M. X - I was careful to distinguish the Tsarists/Soviets from Mother Russia in general - that teacher had connections with the White diaspora, and its own history of oppression, and said the hardest thing to do was figure out what a Russian really was. That was well before the Fall, and even that didn't help my wife's Eastern European family members - first the Nazis, then the Soviets, and there was nothing left nothing between the two when they were gone. Teach' also said unless you knew the photographer personally in the CCCP, nothing was as it seemed, pretty much like "Mission to Moscow".

X. Trapnel said...

Eleanor Parker looked pretty terrific in b&w too. Her performance as Ida Lup, uh, Mildred in Of Human Bondage is way, way better than B. Davis, the only good thing in the film along with the Korngold music. She (and Korngold) also help to keep the misbegotten Between Two Worlds afloat. (I must confess, I love this fascinating failure).

mndean said...

Since my parents came from the only European country in the Soviet sphere to defy Russia and survive, I was always a bit interested in Russia. Unfortunately, this film I could not sit through. I almost recorded it, decided not to and watched instead. Hoo boy, I didn't make it the first hour, and almost didn't make a half-hour. I don't think I have much to add, but I didn't find it fascinating. I kinda wished it went all the way to lunacy, but it was too pedantic and dull.

X. Trapnel said...

mnd, that would probably make MtoM the only Warner's picture that is positively unwatchable.

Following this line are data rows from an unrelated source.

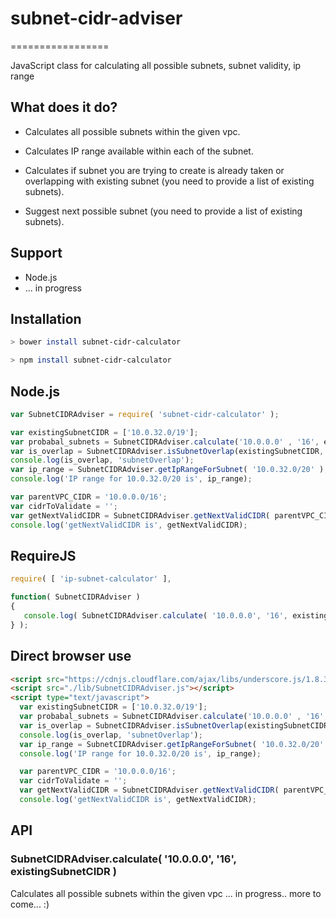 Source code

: # subnet-cidr-adviser
=================

JavaScript class for calculating all possible subnets, subnet validity, ip range



What does it do?
----------------

* Calculates all possible subnets within the given vpc.

* Calculates IP range available within each of the subnet.

* Calculates if subnet you are trying to create is already taken or overlapping with existing subnet (you need to provide a list of existing subnets).

* Suggest next possible subnet  (you need to provide a list of existing subnets).


Support
-------

* Node.js
* ... in progress

Installation
------------

```sh
> bower install subnet-cidr-calculator

> npm install subnet-cidr-calculator
```


Node.js
-------

```javascript
var SubnetCIDRAdviser = require( 'subnet-cidr-calculator' );

var existingSubnetCIDR = ['10.0.32.0/19'];
var probabal_subnets = SubnetCIDRAdviser.calculate('10.0.0.0' , '16', existingSubnetCIDR);
var is_overlap = SubnetCIDRAdviser.isSubnetOverlap(existingSubnetCIDR, '10.0.32.0/20');
console.log(is_overlap, 'subnetOverlap');
var ip_range = SubnetCIDRAdviser.getIpRangeForSubnet( '10.0.32.0/20' );
console.log('IP range for 10.0.32.0/20 is', ip_range);

var parentVPC_CIDR = '10.0.0.0/16';
var cidrToValidate = '';
var getNextValidCIDR = SubnetCIDRAdviser.getNextValidCIDR( parentVPC_CIDR, existingSubnetCIDR, probabal_subnets, cidrToValidate );
console.log('getNextValidCIDR is', getNextValidCIDR);
```


RequireJS
---------

```javascript
require( [ 'ip-subnet-calculator' ],

function( SubnetCIDRAdviser )
{
   console.log( SubnetCIDRAdviser.calculate( '10.0.0.0', '16', existingSubnetCIDR ) ); 
} );
```


Direct browser use
------------------

```html
<script src="https://cdnjs.cloudflare.com/ajax/libs/underscore.js/1.8.3/underscore-min.js"></script>
<script src="./lib/SubnetCIDRAdviser.js"></script>
<script type="text/javascript">
  var existingSubnetCIDR = ['10.0.32.0/19'];
  var probabal_subnets = SubnetCIDRAdviser.calculate('10.0.0.0' , '16', existingSubnetCIDR);
  var is_overlap = SubnetCIDRAdviser.isSubnetOverlap(existingSubnetCIDR, '10.0.32.0/20');
  console.log(is_overlap, 'subnetOverlap');
  var ip_range = SubnetCIDRAdviser.getIpRangeForSubnet( '10.0.32.0/20' );
  console.log('IP range for 10.0.32.0/20 is', ip_range);

  var parentVPC_CIDR = '10.0.0.0/16';
  var cidrToValidate = '';
  var getNextValidCIDR = SubnetCIDRAdviser.getNextValidCIDR( parentVPC_CIDR, existingSubnetCIDR, probabal_subnets, cidrToValidate );
  console.log('getNextValidCIDR is', getNextValidCIDR);
```


API
---

### SubnetCIDRAdviser.calculate( '10.0.0.0', '16', existingSubnetCIDR ) ###


Calculates all possible subnets within the given vpc
... in progress.. more to come... :)

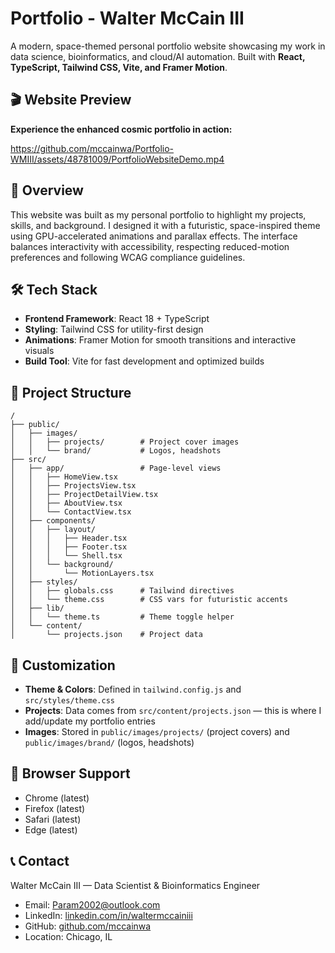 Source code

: # Portfolio - Walter McCain III

A modern, space-themed personal portfolio website showcasing my work in data science, bioinformatics, and cloud/AI automation. Built with **React, TypeScript, Tailwind CSS, Vite, and Framer Motion**.

## 🎬 Website Preview

**Experience the enhanced cosmic portfolio in action:**

https://github.com/mccainwa/Portfolio-WMIII/assets/48781009/PortfolioWebsiteDemo.mp4

## 🌌 Overview

This website was built as my personal portfolio to highlight my projects, skills, and background.
I designed it with a futuristic, space-inspired theme using GPU-accelerated animations and parallax effects. The interface balances interactivity with accessibility, respecting reduced-motion preferences and following WCAG compliance guidelines.

## 🛠️ Tech Stack

- **Frontend Framework**: React 18 + TypeScript  
- **Styling**: Tailwind CSS for utility-first design  
- **Animations**: Framer Motion for smooth transitions and interactive visuals  
- **Build Tool**: Vite for fast development and optimized builds  

## 📁 Project Structure

```
/
├── public/
│   ├── images/
│   │   ├── projects/        # Project cover images
│   │   └── brand/           # Logos, headshots
├── src/
│   ├── app/                 # Page-level views
│   │   ├── HomeView.tsx
│   │   ├── ProjectsView.tsx
│   │   ├── ProjectDetailView.tsx
│   │   ├── AboutView.tsx
│   │   └── ContactView.tsx
│   ├── components/
│   │   ├── layout/
│   │   │   ├── Header.tsx
│   │   │   ├── Footer.tsx
│   │   │   └── Shell.tsx
│   │   └── background/
│   │       └── MotionLayers.tsx
│   ├── styles/
│   │   ├── globals.css      # Tailwind directives
│   │   └── theme.css        # CSS vars for futuristic accents
│   ├── lib/
│   │   └── theme.ts         # Theme toggle helper
│   └── content/
│       └── projects.json    # Project data
```

## 🎨 Customization

- **Theme & Colors**: Defined in `tailwind.config.js` and `src/styles/theme.css`  
- **Projects**: Data comes from `src/content/projects.json` — this is where I add/update my portfolio entries  
- **Images**: Stored in `public/images/projects/` (project covers) and `public/images/brand/` (logos, headshots)  

## 📱 Browser Support

- Chrome (latest)  
- Firefox (latest)  
- Safari (latest)  
- Edge (latest)  

## 📞 Contact

Walter McCain III — Data Scientist & Bioinformatics Engineer  
- Email: Param2002@outlook.com  
- LinkedIn: [linkedin.com/in/waltermccainiii](https://linkedin.com/in/waltermccainiii)  
- GitHub: [github.com/mccainwa](https://github.com/mccainwa)  
- Location: Chicago, IL  
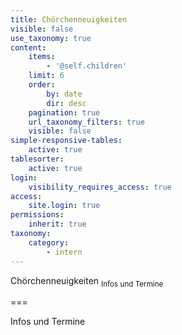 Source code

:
 ```yaml
---
title: Chörchenneuigkeiten
visible: false
use_taxonomy: true
content:
    items:
        - '@self.children'
    limit: 6
    order:
        by: date
        dir: desc
    pagination: true
    url_taxonomy_filters: true
    visible: false
simple-responsive-tables:
    active: true
tablesorter:
    active: true
login:
    visibility_requires_access: true
access:
    site.login: true
permissions:
    inherit: true
taxonomy:
    category:
        - intern
---
```


<span class="h2">Chörchenneuigkeiten</span> <sub>Infos und Termine</sub>


===

Infos und Termine


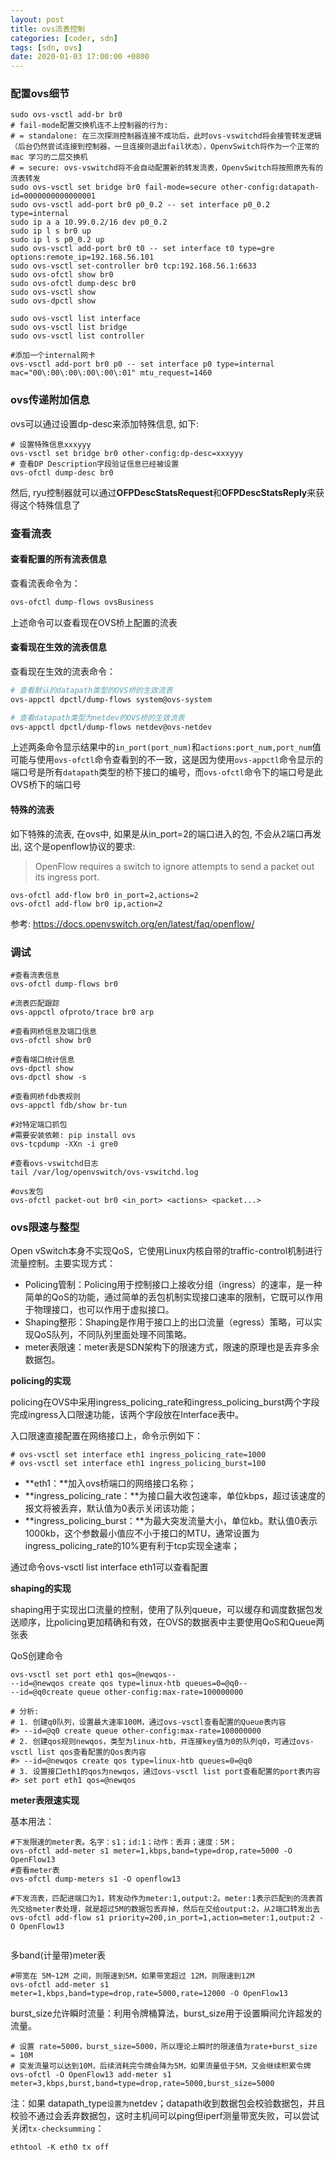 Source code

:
 ```yaml
---
layout: post
title: ovs流表控制
categories: [coder, sdn]
tags: [sdn, ovs]
date: 2020-01-03 17:00:00 +0800
---
```


### 配置ovs细节



```shell
sudo ovs-vsctl add-br br0
# fail-mode配置交换机连不上控制器的行为:
# = standalone: 在三次探测控制器连接不成功后，此时ovs-vswitchd将会接管转发逻辑（后台仍然尝试连接到控制器，一旦连接则退出fail状态），OpenvSwitch将作为一个正常的mac 学习的二层交换机
# = secure: ovs-vswitchd将不会自动配置新的转发流表，OpenvSwitch将按照原先有的流表转发
sudo ovs-vsctl set bridge br0 fail-mode=secure other-config:datapath-id=0000000000000001
sudo ovs-vsctl add-port br0 p0_0.2 -- set interface p0_0.2 type=internal
sudo ip a a 10.99.0.2/16 dev p0_0.2
sudo ip l s br0 up
sudo ip l s p0_0.2 up
sudo ovs-vsctl add-port br0 t0 -- set interface t0 type=gre options:remote_ip=192.168.56.101
sudo ovs-vsctl set-controller br0 tcp:192.168.56.1:6633
sudo ovs-ofctl show br0
sudo ovs-ofctl dump-desc br0
sudo ovs-vsctl show
sudo ovs-dpctl show

sudo ovs-vsctl list interface
sudo ovs-vsctl list bridge
sudo ovs-vsctl list controller

#添加一个internal网卡
ovs-vsctl add-port br0 p0 -- set interface p0 type=internal mac="00\:00\:00\:00\:00\:01" mtu_request=1460
```



### ovs传递附加信息

ovs可以通过设置dp-desc来添加特殊信息, 如下:

```shell
# 设置特殊信息xxxyyy
ovs-vsctl set bridge br0 other-config:dp-desc=xxxyyy
# 查看DP Description字段验证信息已经被设置
ovs-ofctl dump-desc br0
```

然后, ryu控制器就可以通过**OFPDescStatsRequest**和**OFPDescStatsReply**来获得这个特殊信息了



### 查看流表

#### 查看配置的所有流表信息

查看流表命令为：

```bash
ovs-ofctl dump-flows ovsBusiness
```

上述命令可以查看现在OVS桥上配置的流表

#### 查看现在生效的流表信息

查看现在生效的流表命令：

```bash
# 查看默认的datapath类型的OVS桥的生效流表
ovs-appctl dpctl/dump-flows system@ovs-system

# 查看datapath类型为netdev的OVS桥的生效流表
ovs-appctl dpctl/dump-flows netdev@ovs-netdev
```

上述两条命令显示结果中的`in_port(port_num)`和`actions:port_num,port_num`值可能与使用`ovs-ofctl`命令查看到的不一致，这是因为使用`ovs-appctl`命令显示的端口号是所有`datapath`类型的桥下接口的编号，而`ovs-ofctl`命令下的端口号是此OVS桥下的端口号

#### 特殊的流表

如下特殊的流表, 在ovs中, 如果是从in_port=2的端口进入的包, 不会从2端口再发出, 这个是openflow协议的要求:

> OpenFlow requires a switch to ignore attempts to send a packet out its ingress port.

```shell
ovs-ofctl add-flow br0 in_port=2,actions=2
ovs-ofctl add-flow br0 ip,action=2
```

参考: https://docs.openvswitch.org/en/latest/faq/openflow/



### 调试

```shell
#查看流表信息
ovs-ofctl dump-flows br0

#流表匹配跟踪
ovs-appctl ofproto/trace br0 arp

#查看网桥信息及端口信息
ovs-ofctl show br0

#查看端口统计信息
ovs-dpctl show
ovs-dpctl show -s

#查看网桥fdb表规则
ovs-appctl fdb/show br-tun

#对特定端口抓包
#需要安装依赖: pip install ovs
ovs-tcpdump -XXn -i gre0

#查看ovs-vswitchd日志
tail /var/log/openvswitch/ovs-vswitchd.log

#ovs发包
ovs-ofctl packet-out br0 <in_port> <actions> <packet...>
```



### ovs限速与整型

Open vSwitch本身不实现QoS，它使用Linux内核自带的traffic-control机制进行流量控制。主要实现方式：

- Policing管制：Policing用于控制接口上接收分组（ingress）的速率，是一种简单的QoS的功能，通过简单的丢包机制实现接口速率的限制，它既可以作用于物理接口，也可以作用于虚拟接口。
- Shaping整形：Shaping是作用于接口上的出口流量（egress）策略，可以实现QoS队列，不同队列里面处理不同策略。
- meter表限速：meter表是SDN架构下的限速方式，限速的原理也是丢弃多余数据包。

**policing的实现**

policing在OVS中采用ingress_policing_rate和ingress_policing_burst两个字段完成ingress入口限速功能，该两个字段放在Interface表中。

入口限速直接配置在网络接口上，命令示例如下：

```text
# ovs-vsctl set interface eth1 ingress_policing_rate=1000
# ovs-vsctl set interface eth1 ingress_policing_burst=100
```

- **eth1：**加入ovs桥端口的网络接口名称；
- **ingress_policing_rate：**为接口最大收包速率，单位kbps，超过该速度的报文将被丢弃，默认值为0表示关闭该功能；
- **ingress_policing_burst：**为最大突发流量大小，单位kb。默认值0表示1000kb，这个参数最小值应不小于接口的MTU，通常设置为ingress_policing_rate的10%更有利于tcp实现全速率；

通过命令ovs-vsctl list interface eth1可以查看配置

**shaping的实现**

shaping用于实现出口流量的控制，使用了队列queue，可以缓存和调度数据包发送顺序，比policing更加精确和有效，在OVS的数据表中主要使用QoS和Queue两张表

QoS创建命令

```shell
ovs-vsctl set port eth1 qos=@newqos--  
--id=@newqos create qos type=linux-htb queues=0=@q0-- 
--id=@q0create queue other-config:max-rate=100000000

# 分析:
# 1. 创建q0队列，设置最大速率100M，通过ovs-vsctl查看配置的Queue表内容
#> --id=@q0 create queue other-config:max-rate=100000000
# 2. 创建qos规则newqos，类型为linux-htb，并连接key值为0的队列q0，可通过ovs-vsctl list qos查看配置的Qos表内容
#> --id=@newqos create qos type=linux-htb queues=0=@q0
# 3. 设置接口eth1的qos为newqos，通过ovs-vsctl list port查看配置的port表内容
#> set port eth1 qos=@newqos
```

**meter表限速实现**

基本用法：

```shell
#下发限速的meter表。名字：s1；id:1；动作：丢弃；速度：5M；
ovs-ofctl add-meter s1 meter=1,kbps,band=type=drop,rate=5000 -O OpenFlow13
#查看meter表
ovs-ofctl dump-meters s1 -O openflow13

#下发流表，匹配进端口为1，转发动作为meter:1,output:2。meter:1表示匹配到的流表首先交给meter表处理，就是超过5M的数据包丢弃掉，然后在交给output:2，从2端口转发出去
ovs-ofctl add-flow s1 priority=200,in_port=1,action=meter:1,output:2 -O OpenFlow13


```

多band(计量带)meter表

```shell
#带宽在 5M~12M 之间，则限速到5M，如果带宽超过 12M，则限速到12M
ovs-ofctl add-meter s1 meter=1,kbps,band=type=drop,rate=5000,rate=12000 -O OpenFlow13
```

burst_size允许瞬时流量：利用令牌桶算法，burst_size用于设置瞬间允许超发的流量。

```shell
# 设置 rate=5000，burst_size=5000，所以理论上瞬时的限速值为rate+burst_size = 10M
# 突发流量可以达到10M，后续消耗完令牌会降为5M，如果流量低于5M，又会继续积累令牌
ovs-ofctl -O OpenFlow13 add-meter s1 meter=3,kbps,burst,band=type=drop,rate=5000,burst_size=5000
```



注：如果 datapath_type` 设置为 `netdev；datapath收到数据包会校验数据包，并且校验不通过会丢弃数据包，这时主机间可以ping但iperf测量带宽失败，可以尝试关闭`tx-checksumming`：

```shell
ethtool -K eth0 tx off
```

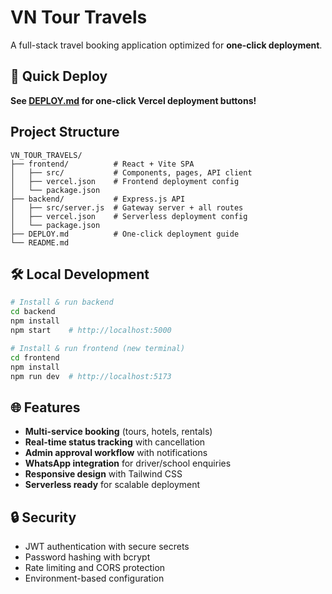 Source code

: # VN Tour Travels

A full-stack travel booking application optimized for **one-click deployment**.

## 🚀 Quick Deploy

**See [DEPLOY.md](./DEPLOY.md) for one-click Vercel deployment buttons!**

## Project Structure

```
VN_TOUR_TRAVELS/
├── frontend/          # React + Vite SPA
│   ├── src/           # Components, pages, API client
│   ├── vercel.json    # Frontend deployment config
│   └── package.json
├── backend/           # Express.js API
│   ├── src/server.js  # Gateway server + all routes
│   ├── vercel.json    # Serverless deployment config
│   └── package.json
├── DEPLOY.md          # One-click deployment guide
└── README.md
```

## 🛠️ Local Development

```bash
# Install & run backend
cd backend
npm install
npm start    # http://localhost:5000

# Install & run frontend (new terminal)
cd frontend
npm install
npm run dev  # http://localhost:5173
```

## 🌐 Features

- **Multi-service booking** (tours, hotels, rentals)
- **Real-time status tracking** with cancellation
- **Admin approval workflow** with notifications
- **WhatsApp integration** for driver/school enquiries
- **Responsive design** with Tailwind CSS
- **Serverless ready** for scalable deployment

## 🔒 Security

- JWT authentication with secure secrets
- Password hashing with bcrypt
- Rate limiting and CORS protection
- Environment-based configuration
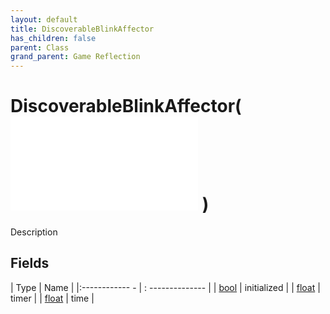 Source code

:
 ```yaml
---
layout: default
title: DiscoverableBlinkAffector
has_children: false
parent: Class
grand_parent: Game Reflection
---
```

# DiscoverableBlinkAffector( ![ AffectorLambda ](game-reflection/classes/affector_lambda.md) )
Description 

## Fields
| Type | Name |
|:------------ - | : -------------- |
| [bool](game-reflection/components/bool.md) | initialized |
| [float](game-reflection/components/float.md) | timer |
| [float](game-reflection/components/float.md) | time |
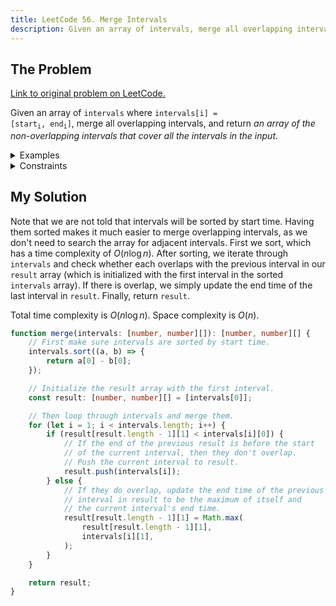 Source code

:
 ```yaml
---
title: LeetCode 56. Merge Intervals
description: Given an array of intervals, merge all overlapping intervals, and return an array of the non-overlapping intervals that cover all the intervals in the input.
---
```


## The Problem

[Link to original problem on LeetCode.](https://leetcode.com/problems/merge-intervals/)

Given an array of `intervals` where <code>intervals[i] = [start<sub>i</sub>, end<sub>i</sub>]</code>, merge all overlapping intervals, and return _an array of the non-overlapping intervals that cover all the intervals in the input_.

<details>
<summary>Examples</summary>

Example 1:

```
Input: intervals = [[1,3],[2,6],[8,10],[15,18]]
Output: [[1,6],[8,10],[15,18]]
Explanation: Since intervals [1,3] and [2,6] overlap, merge them into [1,6].
```

Example 2:

```
Input: intervals = [[1,4],[4,5]]
Output: [[1,5]]
Explanation: Intervals [1,4] and [4,5] are considered overlapping.
```

</details>

<details>
<summary>Constraints</summary>

- <code>1 <= intervals.length <= 10<sup>4</sup></code>
- `intervals[i].length == 2`
- <code>0 <= start<sub>i</sub> <= end<sub>i</sub> <= 10<sup>4</sup></code>

</details>

## My Solution

Note that we are not told that intervals will be sorted by start time. Having them sorted makes it much easier to merge overlapping intervals, as we don't need to search the array for adjacent intervals. First we sort, which has a time complexity of $O(n \log n)$. After sorting, we iterate through `intervals` and check whether each overlaps with the previous interval in our `result` array (which is initialized with the first interval in the sorted `intervals` array). If there is overlap, we simply update the end time of the last interval in `result`. Finally, return `result`.

Total time complexity is $O(n \log n)$. Space complexity is $O(n)$.

```typescript
function merge(intervals: [number, number][]): [number, number][] {
	// First make sure intervals are sorted by start time.
	intervals.sort((a, b) => {
		return a[0] - b[0];
	});

	// Initialize the result array with the first interval.
	const result: [number, number][] = [intervals[0]];

	// Then loop through intervals and merge them.
	for (let i = 1; i < intervals.length; i++) {
		if (result[result.length - 1][1] < intervals[i][0]) {
			// If the end of the previous result is before the start
			// of the current interval, then they don't overlap.
			// Push the current interval to result.
			result.push(intervals[i]);
		} else {
			// If they do overlap, update the end time of the previous
			// interval in result to be the maximum of itself and
			// the current interval's end time.
			result[result.length - 1][1] = Math.max(
				result[result.length - 1][1],
				intervals[i][1],
			);
		}
	}

	return result;
}
```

The Siren's mention of Finnish in laws just reminded me of the most chucklesome moment in MtoM:

Heckler: "What about little Finland!!??"
Davies: "I'm glad you asked that [there follows some gibberish]...Hitler's man Mannerheim refused; the Red Army moved in."
Heckler (chastened): "Why weren't we TOLD about this!?"

mndean said...

Well, it's the only one I found unwatchable. There are others that are junky (poor direction or script), have lunatic casting, or are otherwise incredible, but I could always see them through to the end. I can even sit through Sh! The Octopus and The Merry Frinks (which has Allen Jenkins both as a comic Communist AND as the son of Aline MacMahon. Chew on that one.) better than MtM.

X. Trapnel said...

Re Sh! The Octopus. No film who's cast boasts Elspeth Dudgeon, Edward Biby, and Henry Otho could be called unwatchable

The Derelict said...

Seriously, Siren, get out of my head! You said everything about this movie I was just thinking. I watched it this past Sunday too and couldn't believe how talkie the whole thing was. Of course, it was still fascinating and hilarious to see Walter Huston tell Stalin that history would remember him as a great man. That lovable Uncle Joe!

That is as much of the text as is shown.